__Exercise instructions__.
Every line between the top of the data below and the line with "Celem zadania jest", both ends included, must be retyped exactly.

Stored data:
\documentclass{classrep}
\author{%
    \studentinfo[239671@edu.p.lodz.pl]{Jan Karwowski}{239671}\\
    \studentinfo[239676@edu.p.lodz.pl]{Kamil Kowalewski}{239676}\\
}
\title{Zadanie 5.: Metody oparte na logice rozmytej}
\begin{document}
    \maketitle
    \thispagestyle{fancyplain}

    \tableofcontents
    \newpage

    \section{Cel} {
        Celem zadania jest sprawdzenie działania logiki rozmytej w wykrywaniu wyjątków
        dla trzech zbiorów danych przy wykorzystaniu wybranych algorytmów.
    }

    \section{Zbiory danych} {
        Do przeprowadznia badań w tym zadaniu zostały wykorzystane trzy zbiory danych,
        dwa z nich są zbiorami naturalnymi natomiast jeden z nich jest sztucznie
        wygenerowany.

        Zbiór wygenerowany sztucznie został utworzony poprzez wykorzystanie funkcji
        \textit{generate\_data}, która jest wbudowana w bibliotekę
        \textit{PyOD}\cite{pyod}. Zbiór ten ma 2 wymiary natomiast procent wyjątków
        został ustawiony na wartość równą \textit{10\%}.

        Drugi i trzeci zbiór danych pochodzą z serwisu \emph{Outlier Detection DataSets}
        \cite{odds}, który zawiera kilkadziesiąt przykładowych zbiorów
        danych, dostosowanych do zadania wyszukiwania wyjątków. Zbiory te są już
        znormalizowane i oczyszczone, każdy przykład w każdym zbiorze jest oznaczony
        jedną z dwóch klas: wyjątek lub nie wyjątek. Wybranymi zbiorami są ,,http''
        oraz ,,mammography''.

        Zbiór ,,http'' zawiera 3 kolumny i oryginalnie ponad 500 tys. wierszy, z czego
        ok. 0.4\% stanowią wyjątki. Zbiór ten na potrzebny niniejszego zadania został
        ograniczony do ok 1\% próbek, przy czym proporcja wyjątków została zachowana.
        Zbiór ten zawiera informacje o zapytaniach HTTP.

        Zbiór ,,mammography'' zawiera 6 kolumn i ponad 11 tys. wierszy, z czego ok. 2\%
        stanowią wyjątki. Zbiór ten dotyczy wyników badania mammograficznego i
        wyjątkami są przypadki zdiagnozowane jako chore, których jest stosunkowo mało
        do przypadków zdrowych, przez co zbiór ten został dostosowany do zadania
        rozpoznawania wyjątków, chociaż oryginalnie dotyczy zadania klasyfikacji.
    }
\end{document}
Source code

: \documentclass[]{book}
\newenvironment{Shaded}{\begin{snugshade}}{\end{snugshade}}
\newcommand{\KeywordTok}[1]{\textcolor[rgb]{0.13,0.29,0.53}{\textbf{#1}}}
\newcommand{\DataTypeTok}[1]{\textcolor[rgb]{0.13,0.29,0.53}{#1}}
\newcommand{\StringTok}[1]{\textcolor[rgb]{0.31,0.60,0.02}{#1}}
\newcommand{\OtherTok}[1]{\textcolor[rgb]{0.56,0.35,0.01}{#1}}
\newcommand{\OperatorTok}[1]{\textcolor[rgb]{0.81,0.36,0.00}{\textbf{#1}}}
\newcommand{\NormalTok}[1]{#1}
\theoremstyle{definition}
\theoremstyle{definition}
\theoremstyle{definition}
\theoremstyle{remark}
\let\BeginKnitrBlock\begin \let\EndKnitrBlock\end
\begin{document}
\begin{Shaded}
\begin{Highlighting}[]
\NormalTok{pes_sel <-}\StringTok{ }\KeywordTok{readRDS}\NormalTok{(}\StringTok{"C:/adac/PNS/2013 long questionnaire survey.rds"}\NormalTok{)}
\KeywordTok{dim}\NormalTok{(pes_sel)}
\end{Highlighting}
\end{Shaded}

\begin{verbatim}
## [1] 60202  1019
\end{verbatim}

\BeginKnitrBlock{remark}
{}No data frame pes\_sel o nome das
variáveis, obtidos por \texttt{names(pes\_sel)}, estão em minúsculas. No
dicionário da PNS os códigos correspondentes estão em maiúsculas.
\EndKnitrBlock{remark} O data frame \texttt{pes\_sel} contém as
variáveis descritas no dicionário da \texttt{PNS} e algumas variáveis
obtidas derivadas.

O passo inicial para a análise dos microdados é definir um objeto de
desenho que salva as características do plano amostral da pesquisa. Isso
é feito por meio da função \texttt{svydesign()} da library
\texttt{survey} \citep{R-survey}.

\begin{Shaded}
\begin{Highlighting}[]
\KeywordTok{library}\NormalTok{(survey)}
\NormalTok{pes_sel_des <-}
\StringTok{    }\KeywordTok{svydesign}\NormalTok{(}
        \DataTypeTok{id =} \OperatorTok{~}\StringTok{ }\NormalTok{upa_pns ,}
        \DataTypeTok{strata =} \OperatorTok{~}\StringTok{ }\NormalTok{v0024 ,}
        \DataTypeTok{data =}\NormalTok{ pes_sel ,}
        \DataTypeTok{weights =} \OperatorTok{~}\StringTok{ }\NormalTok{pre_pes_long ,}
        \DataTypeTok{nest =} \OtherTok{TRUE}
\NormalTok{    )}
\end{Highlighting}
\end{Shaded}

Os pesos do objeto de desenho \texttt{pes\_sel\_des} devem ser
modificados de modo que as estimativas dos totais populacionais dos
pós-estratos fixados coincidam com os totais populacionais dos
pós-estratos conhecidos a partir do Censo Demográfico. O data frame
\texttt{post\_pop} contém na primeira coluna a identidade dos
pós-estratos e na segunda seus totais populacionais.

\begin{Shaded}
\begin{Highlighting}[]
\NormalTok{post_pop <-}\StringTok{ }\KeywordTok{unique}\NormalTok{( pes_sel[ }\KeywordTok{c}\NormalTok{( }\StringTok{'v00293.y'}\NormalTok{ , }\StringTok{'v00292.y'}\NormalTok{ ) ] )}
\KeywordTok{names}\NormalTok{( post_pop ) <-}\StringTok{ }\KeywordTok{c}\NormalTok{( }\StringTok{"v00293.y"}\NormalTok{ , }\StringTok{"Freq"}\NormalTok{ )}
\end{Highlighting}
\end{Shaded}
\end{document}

__Answer box__.
\documentclass{classrep}
\author{%
    \studentinfo[239671@edu.p.lodz.pl]{Jan Karwowski}{239671}\\
    \studentinfo[239676@edu.p.lodz.pl]{Kamil Kowalewski}{239676}\\
}
\title{Zadanie 5.: Metody oparte na logice rozmytej}
\begin{document}
    \maketitle
    \thispagestyle{fancyplain}

    \tableofcontents
    \newpage

    \section{Cel} {
        Celem zadania jest sprawdzenie działania logiki rozmytej w wykrywaniu wyjątków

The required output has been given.